Blatter Fears “Invaders from Brazil”
By: Martha | November 27th, 2007
FIFA President Sepp Blatter has found the real problem for international football, and it’s nothing to do with bankrupt FAs, England being crap, or the outrageously punishing World Cup qualifying road down with South and Central American nations have to travel. No, it’s Brazilians, specifically those who play abroad. According to Blatter, “If we don’t take care about the invaders from Brazil … then the next World Cups in 2014 and 2018 out of the 32 teams … we will have 16 full of Brazilian players.” Never descends into hyperbole, does he?
There is a long, long, long tradition in football of playing for national teams other than the ones to which you’re ethnically attached; for a while, FIFA even allowed players to turn out for more than one team at the senior level — Jose Altafini, for example, won the World Cup with Brazil in 1958, then played for Italy in 1960. And, while that’s no longer legal, there are players all over the world playing for adopted nations, from Freddie Adu (ethnically Ghanaian) playing for the US, to Alex (a dreaded Brazilian) play for Japan; further complicating matters are those with grandparents from the country for which they play, like Mauro Camoranesi who, though born and raised in Argentina, plays for Italy, the country from which his grandparents emigrated to South America.
Brazilians aren’t the only ones being adopted by new homelands in order to play at the international level, nor are they the only ones being courted by nations looking to improve their international prospects. So, if you consider foreigners (But how do you define them? Naturalized citizens? Anyone not born there? Those without at least one grandparent from the country in question?) in your national team a problem, I guess this is a bit one. But for Blatter to rage only against the inclusion of ethic Brazilians in other national teams is completely absurd, and just another sign of his need to bluster about something — anything — on a regular basis.

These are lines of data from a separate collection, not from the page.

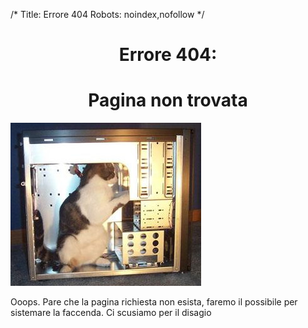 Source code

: /*
Title: Errore 404
Robots: noindex,nofollow
*/
<center>
<h1>Errore 404:</h1>
<h1>Pagina non trovata</h1>
</center>
<img src="/res/404-cat.jpg" alt="Errore 404">
<p>Ooops. Pare che la pagina richiesta non esista, faremo il possibile per
sistemare la faccenda. Ci scusiamo per il disagio</p>
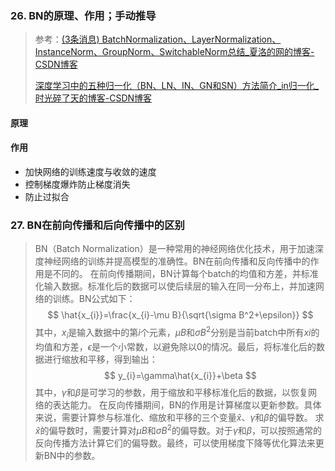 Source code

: ### 26. BN的原理、作用；手动推导

>   参考：[(3条消息) BatchNormalization、LayerNormalization、InstanceNorm、GroupNorm、SwitchableNorm总结_夏洛的网的博客-CSDN博客](https://blog.csdn.net/liuxiao214/article/details/81037416)
>
>   [深度学习中的五种归一化（BN、LN、IN、GN和SN）方法简介_in归一化_时光碎了天的博客-CSDN博客](https://blog.csdn.net/u013289254/article/details/99690730)

#### 原理

#### 作用

*   加快网络的训练速度与收敛的速度
*   控制梯度爆炸防止梯度消失
*   防止过拟合

### 27. BN在前向传播和后向传播中的区别

>   BN（Batch Normalization）是一种常用的神经网络优化技术，用于加速深度神经网络的训练并提高模型的准确性。BN在前向传播和反向传播中的作用是不同的。
>   在前向传播期间，BN计算每个batch的均值和方差，并标准化输入数据。标准化后的数据可以使后续层的输入在同一分布上，并加速网络的训练。BN公式如下：
>   $$
>   \hat{x_{i}}=\frac{x_{i}-\mu B}{\sqrt{\sigma B^2+\epsilon}}
>   $$
>   其中，$x_{i}$是输入数据中的第$i$个元素，$\mu B$和$\sigma B^2$分别是当前batch中所有$xi$的均值和方差，$\epsilon$是一个小常数，以避免除以0的情况。最后，将标准化后的数据进行缩放和平移，得到输出：
>   $$
>   y_{i}=\gamma\hat{x_{i}}+\beta
>   $$
>   其中，$\gamma$和$\beta$是可学习的参数，用于缩放和平移标准化后的数据，以恢复网络的表达能力。
>   在反向传播期间，BN的作用是计算梯度以更新参数。具体来说，需要计算参与标准化、缩放和平移的三个变量$\hat{x}$、$\gamma$和$\beta$的偏导数。
>   求$\hat{x}$的偏导数时，需要计算对$\mu B$和$\sigma B^2$的偏导数。对于$\gamma$和$\beta$，可以按照通常的反向传播方法计算它们的偏导数。最终，可以使用梯度下降等优化算法来更新BN中的参数。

*There’s a related editorial in Portuguese sports paper Record today, in which the author whole-heartedly agrees wth Blatter, but extends his opposition to all foreigners in national teams of adopted home countries. Interestingly, he never once mentions Deco, Portugual’s resident Brazilian, by name, despite the fact that Deco was at the center of a firestorm of criticism — led by then-Portugal captain Luis Figo — when he was first picked. (Not surprisingly, the criticism quieted down considerably after he scored the winning goal against his home country in his first appearance for his adopted one.)